Snapchat Membatasi Saran Teman untuk Akun Remaja, Mengungkapkan Tindakan untuk Memerangi Penyebaran Narkoba

Snapchat telah mengumumkan sedang mengerjakan serangkaian kontrol orang tua baru yang akan membantu membatasi bagaimana pengguna dapat menghubungi anak di bawah umur di layanan perpesanan. Perusahaan mengatakan akan membatasi fitur Tambah Cepat untuk membatasi orang dewasa yang tidak dikenal menemukan anak di bawah umur di aplikasi untuk menambahkan mereka sebagai teman. Fitur ini dirancang untuk melindungi pengguna berusia antara 13 dan 17 tahun di aplikasi. Langkah tersebut merupakan bagian dari langkah Snapchat untuk memerangi penyebaran fentanil dan konten terkait narkoba di platformnya. Snapchat juga mengatakan telah berupaya meningkatkan sistemnya untuk mendeteksi konten yang terkait dengan narkoba, serta membantu penyelidikan lembaga penegak hukum.
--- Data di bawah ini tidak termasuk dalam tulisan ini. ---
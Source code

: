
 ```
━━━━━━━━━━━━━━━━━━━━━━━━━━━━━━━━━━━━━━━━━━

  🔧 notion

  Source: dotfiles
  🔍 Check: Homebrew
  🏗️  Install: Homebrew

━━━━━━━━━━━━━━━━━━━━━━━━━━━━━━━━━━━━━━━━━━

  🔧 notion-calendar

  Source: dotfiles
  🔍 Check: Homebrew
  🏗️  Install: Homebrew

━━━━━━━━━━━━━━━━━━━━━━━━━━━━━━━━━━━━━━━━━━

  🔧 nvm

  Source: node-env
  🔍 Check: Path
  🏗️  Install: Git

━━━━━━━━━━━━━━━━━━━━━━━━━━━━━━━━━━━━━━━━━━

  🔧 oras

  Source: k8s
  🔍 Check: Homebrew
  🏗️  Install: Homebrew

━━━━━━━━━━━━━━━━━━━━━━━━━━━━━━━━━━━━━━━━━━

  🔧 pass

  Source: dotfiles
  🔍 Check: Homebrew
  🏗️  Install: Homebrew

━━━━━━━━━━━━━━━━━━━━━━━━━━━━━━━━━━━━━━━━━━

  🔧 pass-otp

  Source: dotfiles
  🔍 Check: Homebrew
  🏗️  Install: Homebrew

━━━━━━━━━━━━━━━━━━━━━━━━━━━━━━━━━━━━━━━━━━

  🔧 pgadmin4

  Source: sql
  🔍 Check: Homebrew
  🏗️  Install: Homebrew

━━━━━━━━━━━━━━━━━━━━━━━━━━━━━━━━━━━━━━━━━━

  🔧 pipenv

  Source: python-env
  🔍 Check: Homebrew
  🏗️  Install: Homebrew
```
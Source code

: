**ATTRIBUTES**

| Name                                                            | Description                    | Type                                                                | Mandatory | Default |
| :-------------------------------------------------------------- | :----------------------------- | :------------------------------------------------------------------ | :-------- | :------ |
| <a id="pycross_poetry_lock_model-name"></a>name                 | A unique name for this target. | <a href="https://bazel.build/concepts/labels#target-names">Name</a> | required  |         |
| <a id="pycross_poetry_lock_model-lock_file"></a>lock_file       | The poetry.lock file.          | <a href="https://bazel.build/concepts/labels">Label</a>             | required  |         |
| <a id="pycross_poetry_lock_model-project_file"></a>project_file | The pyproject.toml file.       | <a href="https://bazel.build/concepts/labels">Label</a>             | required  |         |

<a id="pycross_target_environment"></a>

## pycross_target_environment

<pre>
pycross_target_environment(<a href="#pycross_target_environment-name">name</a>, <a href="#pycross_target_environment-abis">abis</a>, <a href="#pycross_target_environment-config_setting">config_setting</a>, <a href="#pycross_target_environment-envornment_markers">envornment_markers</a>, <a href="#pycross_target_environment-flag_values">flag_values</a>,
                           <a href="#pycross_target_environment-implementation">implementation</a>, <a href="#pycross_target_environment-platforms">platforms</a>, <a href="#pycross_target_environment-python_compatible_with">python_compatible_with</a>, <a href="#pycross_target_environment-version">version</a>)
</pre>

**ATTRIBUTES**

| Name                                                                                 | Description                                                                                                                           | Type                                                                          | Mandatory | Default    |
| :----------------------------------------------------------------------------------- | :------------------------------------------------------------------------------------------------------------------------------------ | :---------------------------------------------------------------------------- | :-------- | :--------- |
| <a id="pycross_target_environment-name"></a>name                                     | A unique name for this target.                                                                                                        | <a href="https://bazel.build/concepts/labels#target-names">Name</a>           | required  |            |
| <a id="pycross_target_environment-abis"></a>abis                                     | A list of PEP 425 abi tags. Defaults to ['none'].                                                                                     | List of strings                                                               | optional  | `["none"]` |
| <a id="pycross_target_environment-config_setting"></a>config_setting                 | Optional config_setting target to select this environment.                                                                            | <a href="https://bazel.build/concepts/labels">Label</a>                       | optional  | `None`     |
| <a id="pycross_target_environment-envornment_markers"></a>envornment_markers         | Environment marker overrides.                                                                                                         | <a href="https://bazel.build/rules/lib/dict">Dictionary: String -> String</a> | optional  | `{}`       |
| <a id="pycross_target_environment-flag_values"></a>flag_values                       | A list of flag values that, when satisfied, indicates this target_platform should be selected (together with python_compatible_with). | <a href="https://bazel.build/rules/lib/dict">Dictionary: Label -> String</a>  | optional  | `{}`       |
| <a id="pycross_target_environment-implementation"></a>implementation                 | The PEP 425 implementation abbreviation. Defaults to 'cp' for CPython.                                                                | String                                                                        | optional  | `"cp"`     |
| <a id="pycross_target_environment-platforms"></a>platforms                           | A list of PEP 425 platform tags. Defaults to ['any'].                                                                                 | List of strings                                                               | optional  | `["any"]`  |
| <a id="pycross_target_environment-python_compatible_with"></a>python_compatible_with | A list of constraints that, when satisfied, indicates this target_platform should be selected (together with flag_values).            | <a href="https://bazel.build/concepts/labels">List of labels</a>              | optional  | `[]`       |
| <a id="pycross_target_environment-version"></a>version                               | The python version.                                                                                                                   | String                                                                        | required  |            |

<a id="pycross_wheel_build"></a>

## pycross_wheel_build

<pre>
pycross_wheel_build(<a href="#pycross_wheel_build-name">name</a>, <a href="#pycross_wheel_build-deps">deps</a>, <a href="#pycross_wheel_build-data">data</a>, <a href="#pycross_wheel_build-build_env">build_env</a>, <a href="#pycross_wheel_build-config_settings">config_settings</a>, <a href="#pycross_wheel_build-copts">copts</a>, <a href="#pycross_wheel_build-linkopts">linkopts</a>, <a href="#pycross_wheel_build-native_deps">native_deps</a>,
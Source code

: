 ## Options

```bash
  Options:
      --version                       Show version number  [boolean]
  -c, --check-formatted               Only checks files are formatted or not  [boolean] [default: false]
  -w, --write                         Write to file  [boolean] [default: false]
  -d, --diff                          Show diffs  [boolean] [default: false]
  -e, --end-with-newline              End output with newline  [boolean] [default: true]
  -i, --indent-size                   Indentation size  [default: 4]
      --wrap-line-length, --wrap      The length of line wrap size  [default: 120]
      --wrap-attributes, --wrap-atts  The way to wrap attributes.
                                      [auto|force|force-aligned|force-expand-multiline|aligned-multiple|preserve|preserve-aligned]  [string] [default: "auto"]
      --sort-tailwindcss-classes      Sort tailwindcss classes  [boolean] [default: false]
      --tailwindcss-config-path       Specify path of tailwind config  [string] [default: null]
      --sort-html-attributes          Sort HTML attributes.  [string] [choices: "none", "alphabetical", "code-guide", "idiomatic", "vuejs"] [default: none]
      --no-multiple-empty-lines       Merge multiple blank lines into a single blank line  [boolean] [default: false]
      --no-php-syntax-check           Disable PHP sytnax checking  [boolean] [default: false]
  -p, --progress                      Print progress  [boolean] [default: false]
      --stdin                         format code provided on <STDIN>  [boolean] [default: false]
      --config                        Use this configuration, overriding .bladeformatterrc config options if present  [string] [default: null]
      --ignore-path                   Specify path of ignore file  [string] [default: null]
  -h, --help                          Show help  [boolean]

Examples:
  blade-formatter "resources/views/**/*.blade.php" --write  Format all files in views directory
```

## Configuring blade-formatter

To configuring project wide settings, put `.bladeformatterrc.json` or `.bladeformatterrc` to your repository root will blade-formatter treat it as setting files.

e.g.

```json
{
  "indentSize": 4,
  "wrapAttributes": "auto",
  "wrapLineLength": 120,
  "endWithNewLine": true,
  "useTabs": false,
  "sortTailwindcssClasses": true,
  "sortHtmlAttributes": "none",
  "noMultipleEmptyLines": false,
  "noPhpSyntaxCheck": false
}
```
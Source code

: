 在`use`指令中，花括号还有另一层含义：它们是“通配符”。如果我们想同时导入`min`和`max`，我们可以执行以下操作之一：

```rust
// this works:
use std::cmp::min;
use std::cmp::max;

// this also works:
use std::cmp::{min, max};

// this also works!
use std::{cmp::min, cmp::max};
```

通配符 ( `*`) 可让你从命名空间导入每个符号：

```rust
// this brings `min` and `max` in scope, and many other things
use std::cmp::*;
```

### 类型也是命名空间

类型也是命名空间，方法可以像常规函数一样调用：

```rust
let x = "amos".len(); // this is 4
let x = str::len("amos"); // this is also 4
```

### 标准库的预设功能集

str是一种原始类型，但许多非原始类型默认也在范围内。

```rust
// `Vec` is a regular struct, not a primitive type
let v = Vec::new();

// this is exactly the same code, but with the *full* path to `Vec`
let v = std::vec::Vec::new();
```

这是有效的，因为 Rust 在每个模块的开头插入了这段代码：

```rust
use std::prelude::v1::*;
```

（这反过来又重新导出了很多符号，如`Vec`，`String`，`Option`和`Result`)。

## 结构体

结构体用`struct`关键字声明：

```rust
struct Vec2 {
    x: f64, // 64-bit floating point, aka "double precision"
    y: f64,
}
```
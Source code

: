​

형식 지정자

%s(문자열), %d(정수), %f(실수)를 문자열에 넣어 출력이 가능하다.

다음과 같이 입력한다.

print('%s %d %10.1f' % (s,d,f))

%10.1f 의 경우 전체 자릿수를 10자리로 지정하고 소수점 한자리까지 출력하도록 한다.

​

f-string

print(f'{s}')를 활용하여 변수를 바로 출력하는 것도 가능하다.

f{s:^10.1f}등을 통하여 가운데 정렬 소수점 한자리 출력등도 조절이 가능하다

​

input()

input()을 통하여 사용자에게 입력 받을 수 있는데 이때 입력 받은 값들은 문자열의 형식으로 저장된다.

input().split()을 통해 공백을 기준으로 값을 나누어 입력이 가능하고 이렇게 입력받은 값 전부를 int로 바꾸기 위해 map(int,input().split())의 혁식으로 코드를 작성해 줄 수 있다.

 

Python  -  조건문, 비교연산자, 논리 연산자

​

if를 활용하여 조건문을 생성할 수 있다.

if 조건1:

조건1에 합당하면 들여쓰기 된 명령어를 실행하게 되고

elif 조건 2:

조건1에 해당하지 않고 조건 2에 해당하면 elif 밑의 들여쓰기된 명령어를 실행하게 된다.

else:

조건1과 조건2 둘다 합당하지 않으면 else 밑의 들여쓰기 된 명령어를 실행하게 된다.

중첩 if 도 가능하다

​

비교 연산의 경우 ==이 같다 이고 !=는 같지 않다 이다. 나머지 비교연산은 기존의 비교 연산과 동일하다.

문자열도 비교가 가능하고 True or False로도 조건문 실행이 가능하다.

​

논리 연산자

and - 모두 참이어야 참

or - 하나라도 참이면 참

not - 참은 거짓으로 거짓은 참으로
Pada hari Selasa, Snapchat menjelaskan dalam sebuah posting blog bahwa ia telah menambahkan perlindungan baru ke fitur Quick Add yang menyarankan teman ke pengguna Snapchat di aplikasi. Orang asing dewasa hanya akan melihat profil pengguna kecil di Tambah Cepat jika mereka memiliki sejumlah teman yang sama dengan mereka. Snapchat mengatakan langkah itu akan membantu memastikan profil pengguna antara 13 hingga 17 akan ditemukan oleh seseorang yang mereka kenal di kehidupan nyata.

Menurut posting blog, Snapchat mengambil langkah-langkah ini untuk memerangi “epidemi fentanil” dan mencegah pengedar narkoba terhubung dengan anak di bawah umur di platform. Snapchat dan layanan jaringan lainnya telah menjadi berita di tengah kematian yang tidak disengaja dari beberapa remaja AS karena pil berisi fentanil yang dijual secara online. Pil palsu ini dilaporkan dijual di aplikasi seperti Instagram dan Snapchat, dengan kematian melonjak menjadi lebih dari 93.000 pada tahun 2020.

Baca juga di biggu untuk mendapatkan informasi tentang teknologi yang sesuai dengan keinginan anda.

Selain tweak pada fitur Quick Add, Snapchat mengatakan bahwa pihaknya secara teratur bekerja dengan para ahli untuk memperbarui daftar istilah gaul dan terkait obat-obatan yang diblokir di aplikasi. “Ini adalah upaya terus-menerus dan berkelanjutan yang tidak hanya melarang Snapchatter mendapatkan hasil Pencarian untuk istilah-istilah itu,” perusahaan itu menjelaskan. Pengguna yang mencari istilah ini kemudian ditampilkan “sumber daya pendidikan ahli” sebagai bagian dari alat Heads Up Snapchat.

Menurut Snapchat, tingkat deteksi proaktif untuk konten terkait narkoba di layanan naik 390 persen, sementara 88 persen dari semua konten terkait narkoba sekarang terdeteksi secara proaktif menggunakan pembelajaran mesin dan kecerdasan buatan. Tim penegak hukum perusahaan juga telah tumbuh sebesar 74 persen untuk menyimpan dan mengungkapkan data untuk permintaan dari penegak hukum. Snapchat mengatakan waktu respons telah meningkat 85 persen selama setahun terakhir. Layanan ini juga bekerja pada kontrol orang tua tambahan yang akan ditambahkan ke aplikasi dalam beberapa bulan mendatang, kata Snapchat dalam posting blog.

Sementara itu, Snapchat mengumumkan pada hari Selasa bahwa mereka meluncurkan lensa AR baru yang membuat pengguna “menghilang” ketika filter digunakan. Lensa baru ini diperkenalkan sebagai bagian dari kemitraan dengan Lay’s untuk peluncuran chip datar baru ‘Lay’s Wafer Style’. Aplikasi perpesanan secara teratur memperkenalkan filter dan fitur sebagai bagian dari kolaborasi dengan merek, seperti Sony untuk ‘Lensa Suara’ yang diperkenalkan tahun lalu, atau dengan Liga Premier India (IPL) untuk empat tim kriket pada 2018 dan dengan WHO untuk Lensa Snap di tengah pandemi virus corona di tahun 2020.